* What to do: Transcribe the entries below exactly from their first line through the line containing "on Plane Image*", and let no picture into the copy.

Pictures paired with source code:
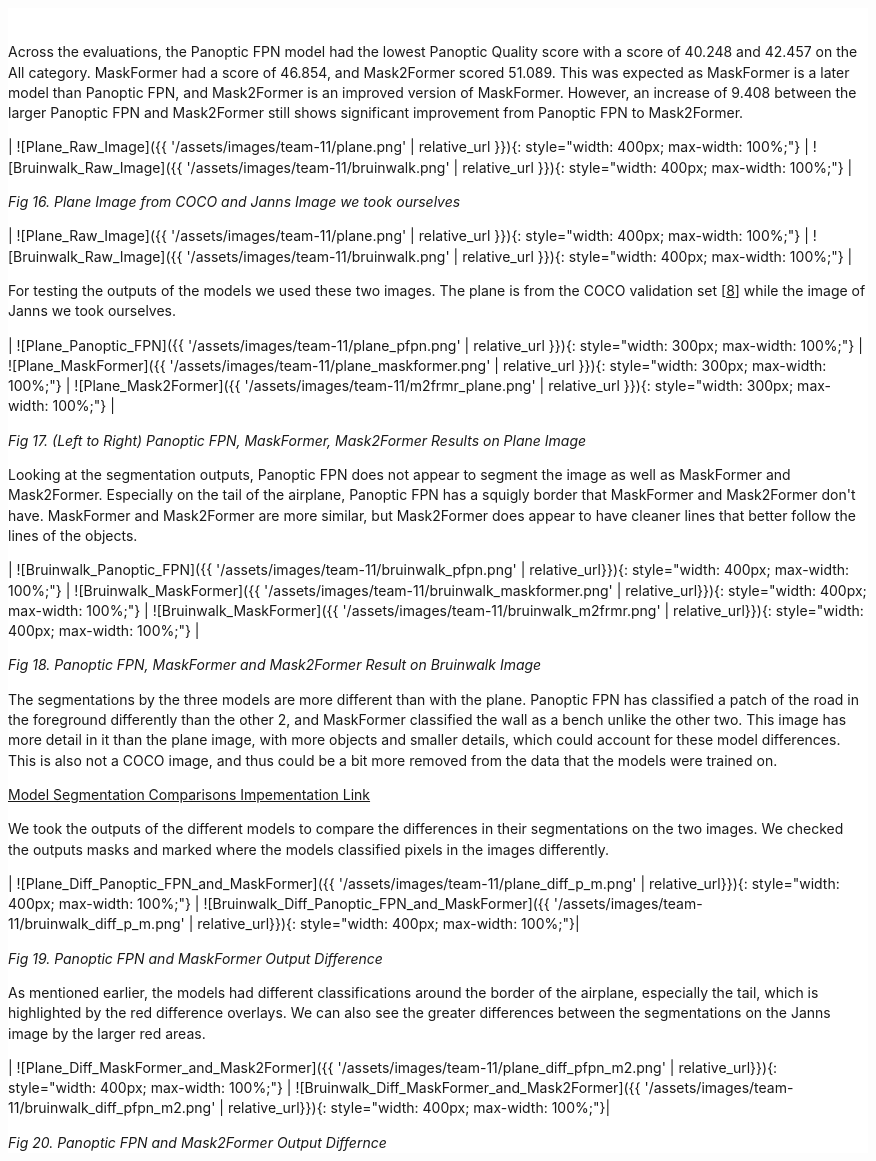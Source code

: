 <br>

Across the evaluations, the Panoptic FPN model had the lowest Panoptic Quality score with a score of 40.248 and 42.457 on the All category. MaskFormer had a score of 46.854, and Mask2Former scored 51.089. This was expected as MaskFormer is a later model than Panoptic FPN, and Mask2Former is an improved version of MaskFormer. However, an increase of 9.408 between the larger Panoptic FPN and Mask2Former still shows significant improvement from Panoptic FPN to Mask2Former.

| ![Plane_Raw_Image]({{ '/assets/images/team-11/plane.png' | relative_url }}){: style="width: 400px; max-width: 100%;"} | ![Bruinwalk_Raw_Image]({{ '/assets/images/team-11/bruinwalk.png' | relative_url }}){: style="width: 400px; max-width: 100%;"} |

*Fig 16. Plane Image from COCO and Janns Image we took ourselves*

| ![Plane_Raw_Image]({{ '/assets/images/team-11/plane.png' | relative_url }}){: style="width: 400px; max-width: 100%;"} | ![Bruinwalk_Raw_Image]({{ '/assets/images/team-11/bruinwalk.png' | relative_url }}){: style="width: 400px; max-width: 100%;"} |

For testing the outputs of the models we used these two images. The plane is from the COCO validation set [[8](#ref8)] while the image of Janns we took ourselves.

| ![Plane_Panoptic_FPN]({{ '/assets/images/team-11/plane_pfpn.png' | relative_url }}){: style="width: 300px; max-width: 100%;"} | ![Plane_MaskFormer]({{ '/assets/images/team-11/plane_maskformer.png' | relative_url }}){: style="width: 300px; max-width: 100%;"} | ![Plane_Mask2Former]({{ '/assets/images/team-11/m2frmr_plane.png' | relative_url }}){: style="width: 300px; max-width: 100%;"} |

*Fig 17. (Left to Right) Panoptic FPN, MaskFormer, Mask2Former Results on Plane Image*

Looking at the segmentation outputs, Panoptic FPN does not appear to segment the image as well as MaskFormer and Mask2Former. Especially on the tail of the airplane, Panoptic FPN has a squigly border that MaskFormer and Mask2Former don't have. MaskFormer and Mask2Former are more similar, but Mask2Former does appear to have cleaner lines that better follow the lines of the objects.

| ![Bruinwalk_Panoptic_FPN]({{ '/assets/images/team-11/bruinwalk_pfpn.png' | relative_url}}){: style="width: 400px; max-width: 100%;"} | ![Bruinwalk_MaskFormer]({{ '/assets/images/team-11/bruinwalk_maskformer.png' | relative_url}}){: style="width: 400px; max-width: 100%;"} | ![Bruinwalk_MaskFormer]({{ '/assets/images/team-11/bruinwalk_m2frmr.png' | relative_url}}){: style="width: 400px; max-width: 100%;"} |

*Fig 18. Panoptic FPN, MaskFormer and Mask2Former Result on Bruinwalk Image*

The segmentations by the three models are more different than with the plane. Panoptic FPN has classified a patch of the road in the foreground differently than the other 2, and MaskFormer classified the wall as a bench unlike the other two. This image has more detail in it than the plane image, with more objects and smaller details, which could account for these model differences. This is also not a COCO image, and thus could be a bit more removed from the data that the models were trained on.

[Model Segmentation Comparisons Impementation Link](https://colab.research.google.com/drive/1xwjR1QjyRr-tPYgLZw536z0bpzhCjOdR?usp=sharing)

We took the outputs of the different models to compare the differences in their segmentations on the two images. We checked the outputs masks and marked where the models classified pixels in the images differently.

| ![Plane_Diff_Panoptic_FPN_and_MaskFormer]({{ '/assets/images/team-11/plane_diff_p_m.png' | relative_url}}){: style="width: 400px; max-width: 100%;"} | ![Bruinwalk_Diff_Panoptic_FPN_and_MaskFormer]({{ '/assets/images/team-11/bruinwalk_diff_p_m.png' | relative_url}}){: style="width: 400px; max-width: 100%;"}|

*Fig 19. Panoptic FPN and MaskFormer Output Difference*

As mentioned earlier, the models had different classifications around the border of the airplane, especially the tail, which is highlighted by the red difference overlays. We can also see the greater differences between the segmentations on the Janns image by the larger red areas.

| ![Plane_Diff_MaskFormer_and_Mask2Former]({{ '/assets/images/team-11/plane_diff_pfpn_m2.png' | relative_url}}){: style="width: 400px; max-width: 100%;"} | ![Bruinwalk_Diff_MaskFormer_and_Mask2Former]({{ '/assets/images/team-11/bruinwalk_diff_pfpn_m2.png' | relative_url}}){: style="width: 400px; max-width: 100%;"}|

*Fig 20. Panoptic FPN and Mask2Former Output Differnce*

* Worked solution:
Source code

: <br>

Across the evaluations, the Panoptic FPN model had the lowest Panoptic Quality score with a score of 40.248 and 42.457 on the All category. MaskFormer had a score of 46.854, and Mask2Former scored 51.089. This was expected as MaskFormer is a later model than Panoptic FPN, and Mask2Former is an improved version of MaskFormer. However, an increase of 9.408 between the larger Panoptic FPN and Mask2Former still shows significant improvement from Panoptic FPN to Mask2Former.

| ![Plane_Raw_Image]({{ '/assets/images/team-11/plane.png' | relative_url }}){: style="width: 400px; max-width: 100%;"} | ![Bruinwalk_Raw_Image]({{ '/assets/images/team-11/bruinwalk.png' | relative_url }}){: style="width: 400px; max-width: 100%;"} |

*Fig 16. Plane Image from COCO and Janns Image we took ourselves*

| ![Plane_Raw_Image]({{ '/assets/images/team-11/plane.png' | relative_url }}){: style="width: 400px; max-width: 100%;"} | ![Bruinwalk_Raw_Image]({{ '/assets/images/team-11/bruinwalk.png' | relative_url }}){: style="width: 400px; max-width: 100%;"} |

For testing the outputs of the models we used these two images. The plane is from the COCO validation set [[8](#ref8)] while the image of Janns we took ourselves.

| ![Plane_Panoptic_FPN]({{ '/assets/images/team-11/plane_pfpn.png' | relative_url }}){: style="width: 300px; max-width: 100%;"} | ![Plane_MaskFormer]({{ '/assets/images/team-11/plane_maskformer.png' | relative_url }}){: style="width: 300px; max-width: 100%;"} | ![Plane_Mask2Former]({{ '/assets/images/team-11/m2frmr_plane.png' | relative_url }}){: style="width: 300px; max-width: 100%;"} |

*Fig 17. (Left to Right) Panoptic FPN, MaskFormer, Mask2Former Results on Plane Image*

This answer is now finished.